Activity: Where a line in the listing below holds "nabla", add it to the tally, and reply with that tally alone.

The data:
* * * * *

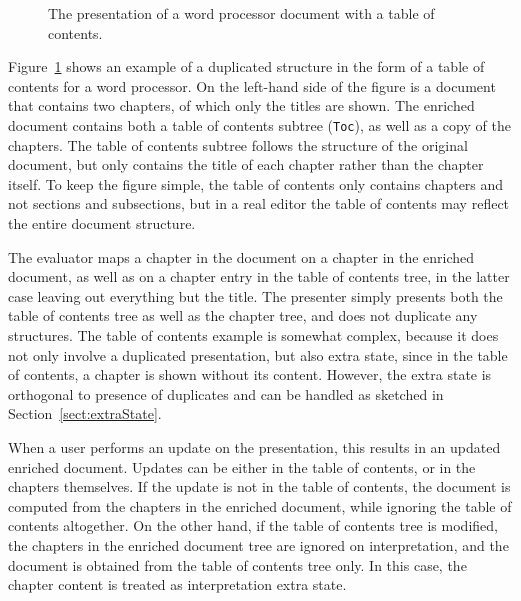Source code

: \begin{figure}
\begin{center}
\begin{center}
%
%
\end{center}
\caption{The presentation of a word processor document with a table of contents.}\label{duplicatesExample} 
\end{center}
\end{figure}


Figure~\ref{duplicatesExample} shows an example of a duplicated structure in the form of a table of contents for a word processor. On the left-hand side of the figure is a document that contains two chapters, of which only the titles are shown. The enriched document contains both a table of contents subtree (\verb|Toc|), as well as a copy of the chapters. The table of contents subtree follows the structure of the original document, but only contains the title of each chapter rather than the chapter itself. To keep the figure simple, the table of contents only contains chapters and not sections and subsections, but in a real editor the table of contents may reflect the entire document structure. 

The evaluator maps a chapter in the document on a chapter in the enriched document, as well as on a chapter entry in the table of contents tree, in the latter case leaving out everything but the title. The presenter simply presents both the table of contents tree as well as the chapter tree, and does not duplicate any structures. The table of contents example is somewhat complex, because it does not only involve a duplicated presentation, but also extra state, since in the table of contents, a chapter is shown without its content. However, the extra state is orthogonal to presence of duplicates and can be handled as sketched in  Section~\ref{sect:extraState}.

When a user performs an update on the presentation, this results in an updated enriched document. Updates can be either in the table of contents, or in the chapters themselves. If the update is not in the table of contents, the document is computed from the chapters in the enriched document, while ignoring the table of contents altogether. On the other hand, if the table of contents tree is modified, the chapters in the enriched document tree are ignored on interpretation, and the document is obtained from the table of contents tree only. In this case, the chapter content is treated as interpretation extra state. 

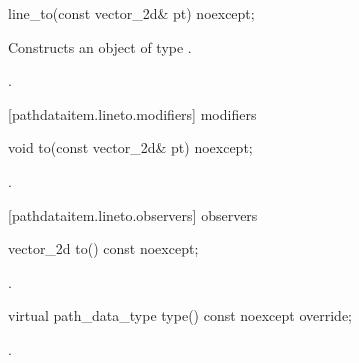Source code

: \begin{itemdecl}
    line_to(const vector_2d& pt) noexcept;
\end{itemdecl}
\begin{itemdescr}
	\pnum
	\effects
	Constructs an object of type .
	
	\pnum
	\postconditions
	.
\end{itemdescr}

 [pathdataitem.lineto.modifiers]{ modifiers}

\begin{itemdecl}
    void to(const vector_2d& pt) noexcept;
\end{itemdecl}
\begin{itemdescr}
	\pnum
	\postconditions
	.
	
\end{itemdescr}

 [pathdataitem.lineto.observers]{ observers}

\begin{itemdecl}
    vector_2d to() const noexcept;
\end{itemdecl}
\begin{itemdescr}
	\pnum
	\returns
	.

\end{itemdescr}

\begin{itemdecl}
    virtual path_data_type type() const noexcept override;
\end{itemdecl}
\begin{itemdescr}
	\pnum
	\returns
	.

\end{itemdescr}
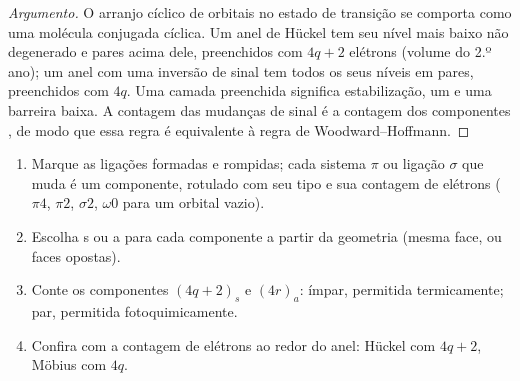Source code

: \begin{proof}[Argumento]
O arranjo cíclico de orbitais no estado de transição se comporta como uma molécula
conjugada cíclica. Um anel de Hückel tem seu nível mais baixo não degenerado e pares
acima dele, preenchidos com $4q + 2$ elétrons (volume do 2.º ano); um anel com uma inversão
de sinal tem todos os seus níveis em pares, preenchidos com $4q$. Uma camada preenchida significa
estabilização, um  e uma barreira baixa. A contagem das mudanças
de sinal é a contagem dos componentes , de modo que essa regra é equivalente à
regra de Woodward--Hoffmann.
\end{proof}

\begin{method}\label{met:b3:pericyclic:components}
\begin{enumerate}
  \item Marque as ligações formadas e rompidas; cada sistema $\pi$ ou ligação $\sigma$ que muda é um
        componente, rotulado com seu tipo e sua contagem de elétrons ($\pi4$, $\pi2$, $\sigma2$, $\omega0$ para
        um orbital vazio).
  \item Escolha s ou a para cada componente a partir da geometria (mesma face, ou
        faces opostas).
  \item Conte os componentes $(4q + 2)_s$ e $(4r)_a$: ímpar, permitida termicamente; par, permitida
        fotoquimicamente.
  \item Confira com a contagem de elétrons ao redor do anel: Hückel com $4q + 2$,
        Möbius com $4q$.
\end{enumerate}
\end{method}

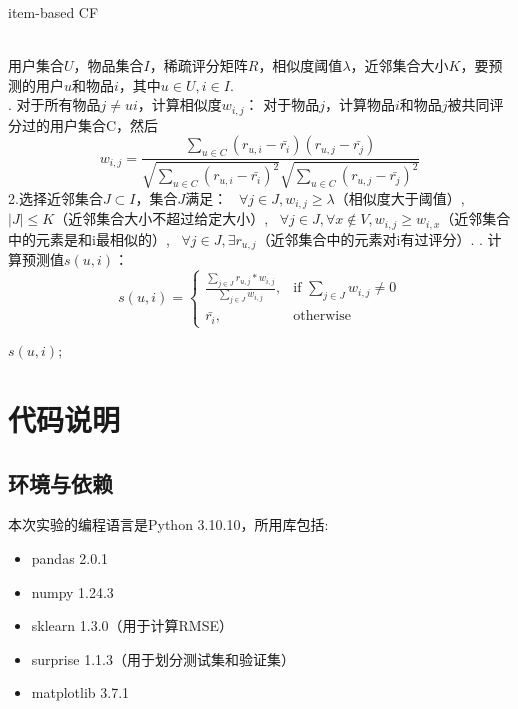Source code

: \documentclass[12pt, a4paper]{ctexart}
\begin{document}
\begin{algorithm}[htb] 
\caption{item-based CF}
\label{alg:Framwork} 
\begin{algorithmic}
\REQUIRE ~~\\ %
用户集合$U$，物品集合$I$，稀疏评分矩阵$R$，相似度阈值$\lambda$，近邻集合大小$K$，要预测的用户$u$和物品$i$，其中$u\in U,i \in I$.
\ENSURE ~~\\ %

. 对于所有物品$j\neq ui$，计算相似度$w_{i,j}$：
\STATE 对于物品$j$，计算物品$i$和物品$j$被共同评分过的用户集合C，然后
$$w_{i,j} = 
\frac{\sum_{u\in C}{(r_{u,i} - \bar{r_i})(r_{u,j} - \bar{r_j})}}
{
\sqrt{\sum_{u\in C}{(r_{u,i} - \bar{r_i})}^2}
\sqrt{\sum_{u\in C}{(r_{u,j} - \bar{r_j})}^2}
}$$
\STATE 2.选择近邻集合$J\subset I$，集合$J$满足：
\STATE {}\ $\forall j \in J,w_{i,j}\geq \lambda$（相似度大于阈值）,
\STATE {}\ $\lvert J\lvert\leq K$（近邻集合大小不超过给定大小）,
\STATE {}\ $\forall j \in J,\forall x \not\in V, w_{i,j}\geq w_{i,x}$（近邻集合中的元素是和i最相似的）,
\STATE {}\ $\forall j \in J,\exists r_{u,j}$（近邻集合中的元素对i有过评分）.
. 计算预测值$s(u,i)$：
$$s(u,i) =
\begin{cases}
\frac{\sum_{j\in J}{r_{u,j}*w_{i,j}}}{\sum_{j\in J} w_{i,j}}, & \text{if } \sum_{j\in J} w_{i,j} \neq 0 \\
\bar{r_i}, & \text{otherwise}
\end{cases}$$

\RETURN $s(u,i)$; %
\end{algorithmic}
\end{algorithm}

\newpage
\section{代码说明}

\subsection{环境与依赖}
本次实验的编程语言是Python 3.10.10，所用库包括:
\begin{itemize}
    \item pandas 2.0.1
    \item numpy 1.24.3
    \item sklearn 1.3.0（用于计算RMSE）
    \item surprise 1.1.3（用于划分测试集和验证集）
    \item matplotlib 3.7.1
\end{itemize}
\end{document}
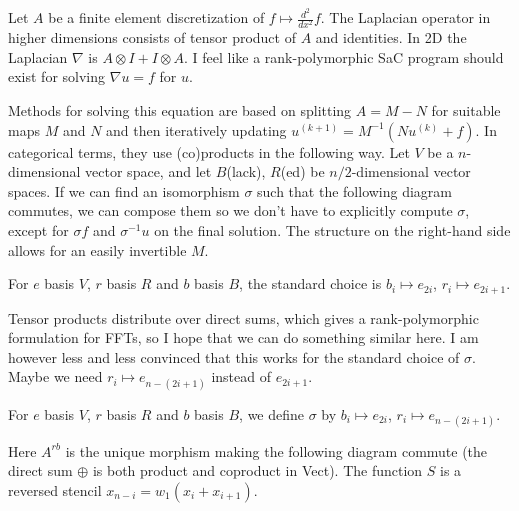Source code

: \documentclass{article}
\begin{document}
\newpage

Let $A$ be a finite element discretization of $f \mapsto \frac{d^2}{d x^2} f$.
The Laplacian operator in higher dimensions consists of tensor product of $A$ 
and identities. In 2D the Laplacian $\nabla$ is $A \otimes I + I \otimes A$. 
I feel like a rank-polymorphic SaC program should exist for solving 
$\nabla u = f$ for $u$.

Methods for solving this equation are based on splitting $A = M - N$ for 
suitable maps $M$ and $N$ and then iteratively updating 
$u^{(k + 1)} = M^{-1}(Nu^{(k)} + f)$. In categorical terms, they use (co)products
in the following way. Let $V$ be a $n$-dimensional vector space, 
and let $B$(lack), $R$(ed) be $n / 2$-dimensional vector spaces. If we can find
an isomorphism $\sigma$ such that the following diagram commutes,
we can compose them so we don't have to explicitly compute $\sigma$, except for
$\sigma f$ and $\sigma^{-1}u$ on the final solution. The structure on the
right-hand side allows for an easily invertible $M$.


For $e$ basis $V$, $r$ basis $R$ and $b$ basis $B$, the standard choice is
$b_i \mapsto e_{2i}$, $r_i \mapsto e_{2i + 1}$. 

Tensor products distribute over direct sums, which gives a rank-polymorphic
formulation for FFTs, so I hope that we can do something similar here. I am
however less and less convinced that this works for the standard choice of 
$\sigma$. Maybe we need $r_i \mapsto e_{n - (2i + 1)}$ instead of $e_{2i + 1}$.

\newpage

For $e$ basis $V$, $r$ basis $R$ and $b$ basis $B$, we define $\sigma$ by
$b_i \mapsto e_{2i}$, $r_i \mapsto e_{n - (2i + 1)}$. 


Here $A^{rb}$ is the unique morphism making the following diagram commute
(the direct sum $\oplus$ is both product and coproduct in Vect).
The function $S$ is a reversed stencil $x_{n - i} = w_1 (x_i + x_{i + 1})$.
\end{document}
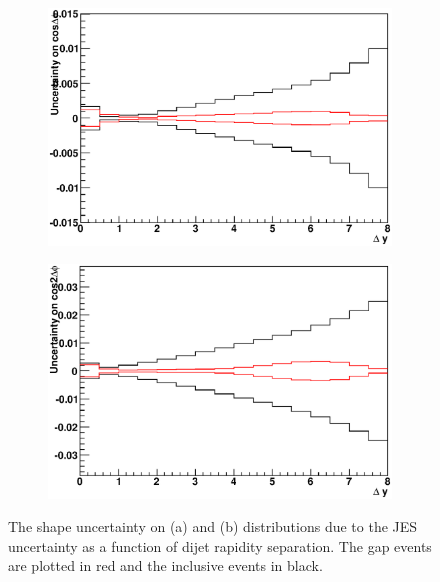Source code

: \begin{figure}
\centering
        \begin{subfigure}[b]{0.5\textwidth}
                \centering
                \includegraphics[width=\textwidth]{figures/GBJ2/JES/Smeared__cosdPhi_deltaY_gap.eps}
        \end{subfigure}%
        \begin{subfigure}[b]{0.5\textwidth}
                \centering
                \includegraphics[width=\textwidth]{figures/GBJ2/JES/Smeared__cos2dPhi_deltaY_gap.eps}
        \end{subfigure}%
\caption[Uncertainty bands due to the JES uncertainty for \mean{\cosdphi{}} and  \mean{\costwodphi{}}]{
The shape uncertainty on (a) \mean{\cosdphi{}} and (b) \mean{\costwodphi{}} distributions due to the JES uncertainty as a function of dijet rapidity separation.
The gap events are plotted in red and the inclusive events in black.
\label{GBJ2:JES:cos}}
\end{figure}


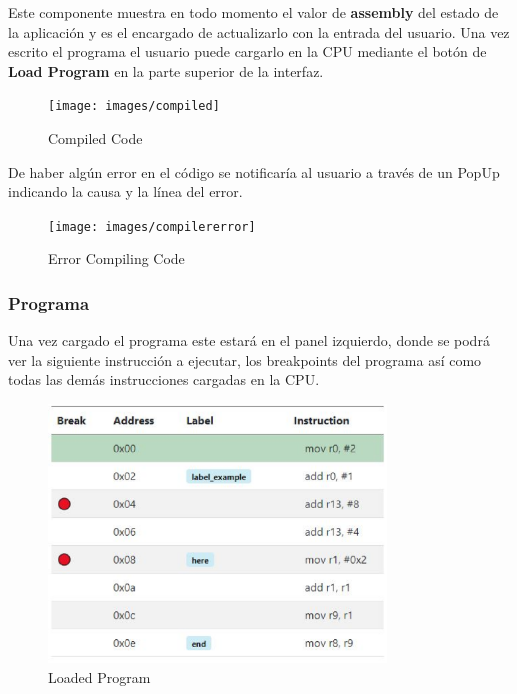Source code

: {{            Este componente muestra en todo momento el valor de \textbf{assembly} del estado de la aplicación y es el encargado de actualizarlo con la entrada del usuario.
            Una vez escrito el programa el usuario puede cargarlo en la CPU mediante el botón de \textbf{Load Program} en la parte superior de la interfaz. \\

            \begin{figure}[h]
                \centering
                \texttt{[image: images/compiled]}
                \caption{Compiled Code}
            \end{figure}

            \newpage
            De haber algún error en el código se notificaría al usuario a través de un PopUp indicando la causa y la línea del error.

            \begin{figure}[h]
                \centering
                \texttt{[image: images/compilererror]}
                \caption{Error Compiling Code}
            \end{figure}
        }
        
        \subsubsection{Programa}
        {
            Una vez cargado el programa este estará en el panel izquierdo, donde se podrá ver la siguiente instrucción a ejecutar,
            los breakpoints del programa así como todas las demás instrucciones cargadas en la CPU. \\
            
            \begin{figure}[h]
                \centering
                \includegraphics[width=0.8\textwidth, height=0.35\textheight]{images/programa}
                \caption{Loaded Program}
            \end{figure}
            
}}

* * * * *

Output of the exercise: 2